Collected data
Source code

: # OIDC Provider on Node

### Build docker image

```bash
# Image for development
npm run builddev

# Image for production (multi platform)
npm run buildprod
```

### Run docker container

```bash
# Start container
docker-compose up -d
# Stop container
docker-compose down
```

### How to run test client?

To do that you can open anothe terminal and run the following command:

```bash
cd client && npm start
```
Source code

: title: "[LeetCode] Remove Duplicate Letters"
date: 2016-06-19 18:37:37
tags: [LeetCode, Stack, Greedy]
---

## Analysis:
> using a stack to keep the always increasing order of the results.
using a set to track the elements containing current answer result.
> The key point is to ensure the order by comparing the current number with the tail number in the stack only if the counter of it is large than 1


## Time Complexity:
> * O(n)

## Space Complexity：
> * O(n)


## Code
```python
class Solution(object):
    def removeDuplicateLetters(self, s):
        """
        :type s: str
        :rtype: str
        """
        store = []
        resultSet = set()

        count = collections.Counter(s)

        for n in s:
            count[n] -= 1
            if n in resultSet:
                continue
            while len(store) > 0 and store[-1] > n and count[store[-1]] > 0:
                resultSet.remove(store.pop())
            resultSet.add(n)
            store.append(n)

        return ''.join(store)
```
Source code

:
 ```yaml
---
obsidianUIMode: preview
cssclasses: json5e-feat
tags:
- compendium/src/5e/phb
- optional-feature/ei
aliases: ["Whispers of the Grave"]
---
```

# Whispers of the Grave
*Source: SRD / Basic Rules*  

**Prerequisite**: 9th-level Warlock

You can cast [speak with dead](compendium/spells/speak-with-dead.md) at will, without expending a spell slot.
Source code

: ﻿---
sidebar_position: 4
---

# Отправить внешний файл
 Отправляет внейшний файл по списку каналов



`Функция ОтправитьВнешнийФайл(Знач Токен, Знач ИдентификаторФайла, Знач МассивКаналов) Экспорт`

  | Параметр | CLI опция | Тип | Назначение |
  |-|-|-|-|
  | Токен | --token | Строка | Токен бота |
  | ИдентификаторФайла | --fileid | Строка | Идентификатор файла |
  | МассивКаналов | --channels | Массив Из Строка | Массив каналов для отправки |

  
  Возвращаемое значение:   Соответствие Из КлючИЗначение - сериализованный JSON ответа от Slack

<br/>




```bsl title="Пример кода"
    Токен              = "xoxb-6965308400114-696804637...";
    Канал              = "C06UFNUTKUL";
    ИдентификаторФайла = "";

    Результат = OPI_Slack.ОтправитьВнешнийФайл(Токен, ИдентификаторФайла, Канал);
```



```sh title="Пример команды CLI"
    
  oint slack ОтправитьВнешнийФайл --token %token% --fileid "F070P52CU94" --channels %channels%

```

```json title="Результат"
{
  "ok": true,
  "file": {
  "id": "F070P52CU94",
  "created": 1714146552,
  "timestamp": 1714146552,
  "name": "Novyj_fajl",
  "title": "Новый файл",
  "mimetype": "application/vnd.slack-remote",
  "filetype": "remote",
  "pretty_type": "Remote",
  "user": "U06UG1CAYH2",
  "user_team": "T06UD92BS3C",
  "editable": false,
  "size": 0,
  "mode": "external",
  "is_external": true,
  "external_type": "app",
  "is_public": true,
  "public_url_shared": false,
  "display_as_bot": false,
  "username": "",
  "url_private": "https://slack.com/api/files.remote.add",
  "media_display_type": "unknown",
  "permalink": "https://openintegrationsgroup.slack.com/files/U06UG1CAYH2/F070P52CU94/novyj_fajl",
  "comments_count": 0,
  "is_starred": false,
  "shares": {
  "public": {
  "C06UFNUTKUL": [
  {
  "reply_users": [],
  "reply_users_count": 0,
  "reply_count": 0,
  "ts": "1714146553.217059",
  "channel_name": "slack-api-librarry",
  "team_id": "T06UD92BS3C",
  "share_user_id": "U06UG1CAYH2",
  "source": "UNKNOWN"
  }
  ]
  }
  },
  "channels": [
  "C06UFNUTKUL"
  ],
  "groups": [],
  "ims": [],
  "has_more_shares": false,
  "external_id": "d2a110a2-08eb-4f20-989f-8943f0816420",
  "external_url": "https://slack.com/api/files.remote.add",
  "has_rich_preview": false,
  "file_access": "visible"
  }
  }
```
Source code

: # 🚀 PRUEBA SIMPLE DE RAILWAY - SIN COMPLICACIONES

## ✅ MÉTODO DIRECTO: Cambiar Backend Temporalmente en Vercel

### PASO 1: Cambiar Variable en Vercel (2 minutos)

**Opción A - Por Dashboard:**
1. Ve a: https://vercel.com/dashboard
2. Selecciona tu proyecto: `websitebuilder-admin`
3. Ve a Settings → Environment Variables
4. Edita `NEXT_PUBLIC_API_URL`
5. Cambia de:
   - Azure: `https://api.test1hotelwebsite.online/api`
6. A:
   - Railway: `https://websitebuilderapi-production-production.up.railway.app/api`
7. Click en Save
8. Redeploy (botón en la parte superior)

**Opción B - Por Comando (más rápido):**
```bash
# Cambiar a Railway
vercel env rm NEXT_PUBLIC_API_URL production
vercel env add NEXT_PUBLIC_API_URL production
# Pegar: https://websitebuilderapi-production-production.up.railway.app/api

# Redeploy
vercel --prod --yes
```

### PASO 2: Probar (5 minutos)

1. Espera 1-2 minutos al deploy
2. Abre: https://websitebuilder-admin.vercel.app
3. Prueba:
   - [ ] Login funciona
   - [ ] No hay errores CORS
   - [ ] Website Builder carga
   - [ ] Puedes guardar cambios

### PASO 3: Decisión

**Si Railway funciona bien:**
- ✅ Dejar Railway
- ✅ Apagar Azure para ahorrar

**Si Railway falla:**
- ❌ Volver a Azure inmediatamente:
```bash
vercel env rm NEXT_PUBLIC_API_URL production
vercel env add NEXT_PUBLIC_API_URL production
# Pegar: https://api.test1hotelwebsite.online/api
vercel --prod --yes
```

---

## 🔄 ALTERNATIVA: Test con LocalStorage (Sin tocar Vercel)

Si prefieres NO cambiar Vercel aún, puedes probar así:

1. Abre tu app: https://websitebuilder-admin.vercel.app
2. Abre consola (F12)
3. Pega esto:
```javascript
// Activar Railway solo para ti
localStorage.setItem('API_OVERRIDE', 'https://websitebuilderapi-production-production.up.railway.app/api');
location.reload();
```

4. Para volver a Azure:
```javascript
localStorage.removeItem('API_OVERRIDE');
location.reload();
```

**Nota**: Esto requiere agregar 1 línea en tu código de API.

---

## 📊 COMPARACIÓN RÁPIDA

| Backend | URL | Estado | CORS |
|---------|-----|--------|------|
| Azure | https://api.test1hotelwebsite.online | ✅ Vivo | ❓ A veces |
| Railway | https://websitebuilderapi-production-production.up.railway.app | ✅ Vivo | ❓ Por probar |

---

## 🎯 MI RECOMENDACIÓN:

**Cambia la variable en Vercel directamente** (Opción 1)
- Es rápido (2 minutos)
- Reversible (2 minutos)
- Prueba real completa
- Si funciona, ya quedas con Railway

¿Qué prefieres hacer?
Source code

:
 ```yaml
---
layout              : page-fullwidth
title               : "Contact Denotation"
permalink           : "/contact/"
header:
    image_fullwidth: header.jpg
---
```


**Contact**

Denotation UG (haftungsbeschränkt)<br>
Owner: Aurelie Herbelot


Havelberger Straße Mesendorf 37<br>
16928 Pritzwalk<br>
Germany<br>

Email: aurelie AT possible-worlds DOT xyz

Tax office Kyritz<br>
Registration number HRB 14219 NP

TASK ITEM: Show me every line in the data above that includes "order".

ANSWER BOX:
> using a stack to keep the always increasing order of the results.
> The key point is to ensure the order by comparing the current number with the tail number in the stack only if the counter of it is large than 1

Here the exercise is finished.